After a full weekend and 48 intense hours of collaboration, excitement and solution-finding, the best idea according to a jury of industry experts was a project called EcoCoin at Hackenergy 2016.
The hackathon was sponsored by ENGIE Nederland, Energy Academy Europe, the City and Province of Groningen — and backed by Groningen's IBM Client Innovation Center (CIC), said a statement.
Maurits Alberda, Manager Entrepreneurship & Innovation at Energy Academy Europe, said: "It was a great event, bringing the energy transition where it belongs: with people who want to work on our future, and a great way to connect knowledge, innovation and business. We look forward to welcoming new energy business ventures and to hosting a following edition!"
Brendon Geils (US), Simon Appel (Germany) and Hodge Hodgson (Germany), the three hackers from the winning team, built a Blockchain-fueled peer-to-peer (P2P) energy trading system on the open source Hyperledger Blockchain managed by the Linux Foundation of which IBM is a significant partner.
Similar to other projects that have been worked on for over a year, such as the one being built by LO3 Energy and ConsenSys in the US, EcoCoin was constructed in 25 hours as the team spent the first day brainstorming and formulating the idea.
"The first night we spent the entire night brainstorming then by 11am the next day we conceived the idea," said Brendon Geils, one of the hackers. "At that point we had 25 hours left to hack — and we did it in the next 25 hours."
"The use cases are various," stated Hodge Hodgson, "One is that we can bring individual producers and consumers of energy, whether that be solar or be that from combined heat and power or whatever source together and the other one is that we can whitelabel the tool for intermediaries like the utilities in order to have their foot in the door and keep customer retention."
It was unsure at press time if the team would take the €5,000 cash prize or alternatively opt to enter the startup accelerator programme called Energy Venture Lab/Startup Fast Track, backed by energy multinational ENGIE, Groningen University/VentureLab North, Hanze UAS and the Province of Groningen.
They do plan to attend Ultrahack 2016 in Helsinki in November, an international hackathon league with winners from more than a dozen other hackathons in Europe competing for a share of over €1m in investment funds. This was arranged by Hacked in Groningen Hackathon League in partnership with Futuretournaments Oy in Finland and the Ecocoin team will receive a €1,000 grant for travel, accommodation as well as tickets to attend the Slush festival after Ultrahack, one of the largest tech events in the Nordics.
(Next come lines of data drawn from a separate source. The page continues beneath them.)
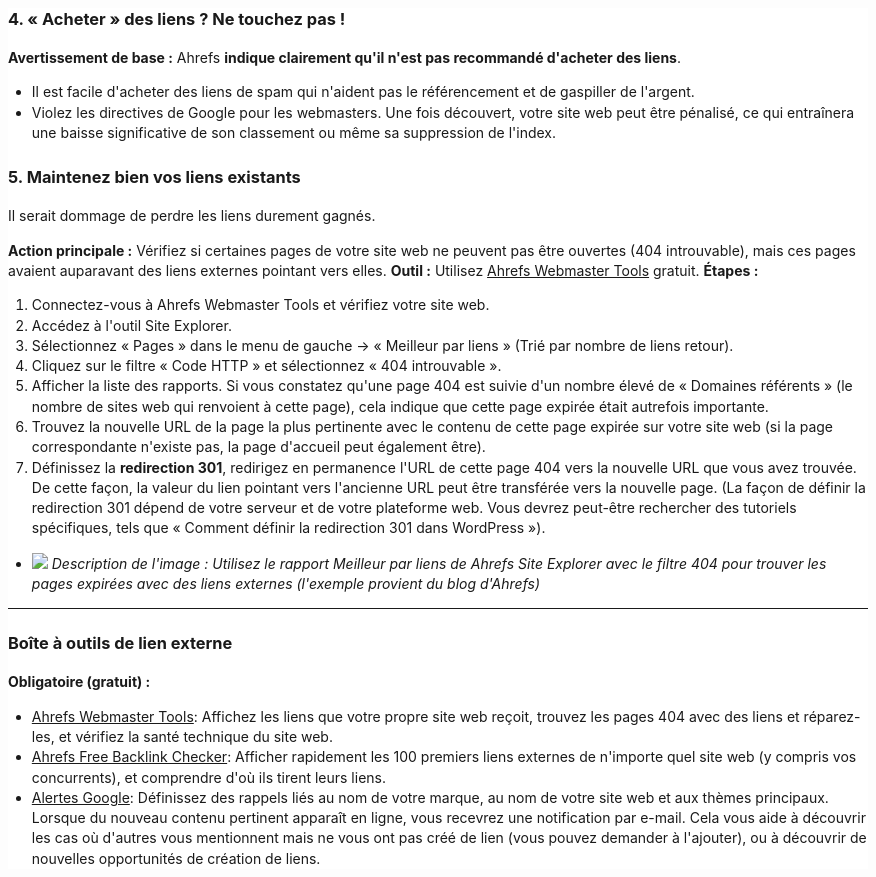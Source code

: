 ### 4. « Acheter » des liens ? Ne touchez pas !

**Avertissement de base :** Ahrefs **indique clairement qu'il n'est pas recommandé d'acheter des liens**.
 * Il est facile d'acheter des liens de spam qui n'aident pas le référencement et de gaspiller de l'argent.
 * Violez les directives de Google pour les webmasters. Une fois découvert, votre site web peut être pénalisé, ce qui entraînera une baisse significative de son classement ou même sa suppression de l'index.

### 5. Maintenez bien vos liens existants

Il serait dommage de perdre les liens durement gagnés.

**Action principale :** Vérifiez si certaines pages de votre site web ne peuvent pas être ouvertes (404 introuvable), mais ces pages avaient auparavant des liens externes pointant vers elles.
**Outil :** Utilisez [Ahrefs Webmaster Tools](https://ahrefs.com/webmaster-tools) gratuit.
**Étapes :**
 1. Connectez-vous à Ahrefs Webmaster Tools et vérifiez votre site web.
 2. Accédez à l'outil Site Explorer.
 3. Sélectionnez « Pages » dans le menu de gauche -> « Meilleur par liens » (Trié par nombre de liens retour).
 4. Cliquez sur le filtre « Code HTTP » et sélectionnez « 404 introuvable ».
 5. Afficher la liste des rapports. Si vous constatez qu'une page 404 est suivie d'un nombre élevé de « Domaines référents » (le nombre de sites web qui renvoient à cette page), cela indique que cette page expirée était autrefois importante.
 6. Trouvez la nouvelle URL de la page la plus pertinente avec le contenu de cette page expirée sur votre site web (si la page correspondante n'existe pas, la page d'accueil peut également être).
 7. Définissez la **redirection 301**, redirigez en permanence l'URL de cette page 404 vers la nouvelle URL que vous avez trouvée. De cette façon, la valeur du lien pointant vers l'ancienne URL peut être transférée vers la nouvelle page. (La façon de définir la redirection 301 dépend de votre serveur et de votre plateforme web. Vous devrez peut-être rechercher des tutoriels spécifiques, tels que « Comment définir la redirection 301 dans WordPress »).
* ![](https://ahrefs.com/blog/zh/wp-content/uploads/2021/07/Untitled-84.jpg)
 *Description de l'image : Utilisez le rapport Meilleur par liens de Ahrefs Site Explorer avec le filtre 404 pour trouver les pages expirées avec des liens externes (l'exemple provient du blog d'Ahrefs)*

---

### Boîte à outils de lien externe

**Obligatoire (gratuit) :**
 * [Ahrefs Webmaster Tools](https://ahrefs.com/webmaster-tools): Affichez les liens que votre propre site web reçoit, trouvez les pages 404 avec des liens et réparez-les, et vérifiez la santé technique du site web.
 * [Ahrefs Free Backlink Checker](https://ahrefs.com/zh/backlink-checker): Afficher rapidement les 100 premiers liens externes de n'importe quel site web (y compris vos concurrents), et comprendre d'où ils tirent leurs liens.
 * [Alertes Google](https://www.google.com/alerts): Définissez des rappels liés au nom de votre marque, au nom de votre site web et aux thèmes principaux. Lorsque du nouveau contenu pertinent apparaît en ligne, vous recevrez une notification par e-mail. Cela vous aide à découvrir les cas où d'autres vous mentionnent mais ne vous ont pas créé de lien (vous pouvez demander à l'ajouter), ou à découvrir de nouvelles opportunités de création de liens.
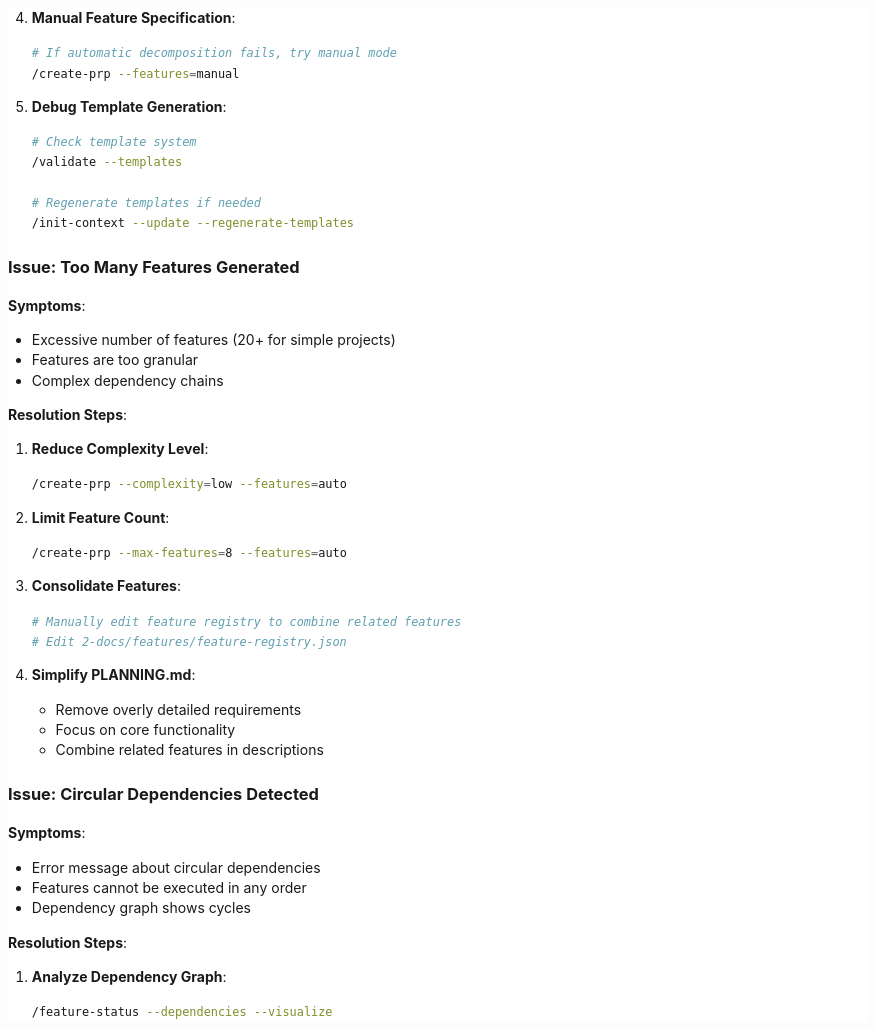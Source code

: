4. **Manual Feature Specification**:
   ```bash
   # If automatic decomposition fails, try manual mode
   /create-prp --features=manual
   ```

5. **Debug Template Generation**:
   ```bash
   # Check template system
   /validate --templates
   
   # Regenerate templates if needed
   /init-context --update --regenerate-templates
   ```

### Issue: Too Many Features Generated

**Symptoms**:
- Excessive number of features (20+ for simple projects)
- Features are too granular
- Complex dependency chains

**Resolution Steps**:

1. **Reduce Complexity Level**:
   ```bash
   /create-prp --complexity=low --features=auto
   ```

2. **Limit Feature Count**:
   ```bash
   /create-prp --max-features=8 --features=auto
   ```

3. **Consolidate Features**:
   ```bash
   # Manually edit feature registry to combine related features
   # Edit 2-docs/features/feature-registry.json
   ```

4. **Simplify PLANNING.md**:
   - Remove overly detailed requirements
   - Focus on core functionality
   - Combine related features in descriptions

### Issue: Circular Dependencies Detected

**Symptoms**:
- Error message about circular dependencies
- Features cannot be executed in any order
- Dependency graph shows cycles

**Resolution Steps**:

1. **Analyze Dependency Graph**:
   ```bash
   /feature-status --dependencies --visualize
   ```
Richard Kastelein, from Stichting Hackitarians who organised the event said that Ecocoin's project was amazing and deserved to win as they really had a working prototype at the end of the event.
"There is a lot of fresh innovation being done in the area around peer-to-peer energy trading, Blockchain, AI and Iot," said Kastelein. "And these digital nomads really grabbed onto the concept, ran with it and nailed it."
Hackers from Germany, Spain, US, UK and the Netherlands attended the event, held in Groningen, an Hanseatic student city in the Northern Netherlands and there were nine presentations in total at the end of the event.
Best Design was won by Hack the Truck, Best Technology was won by Joris and Best Commercial Concept was won by UU-IoT with their James Project — and all received €400 in cash prizes for their work.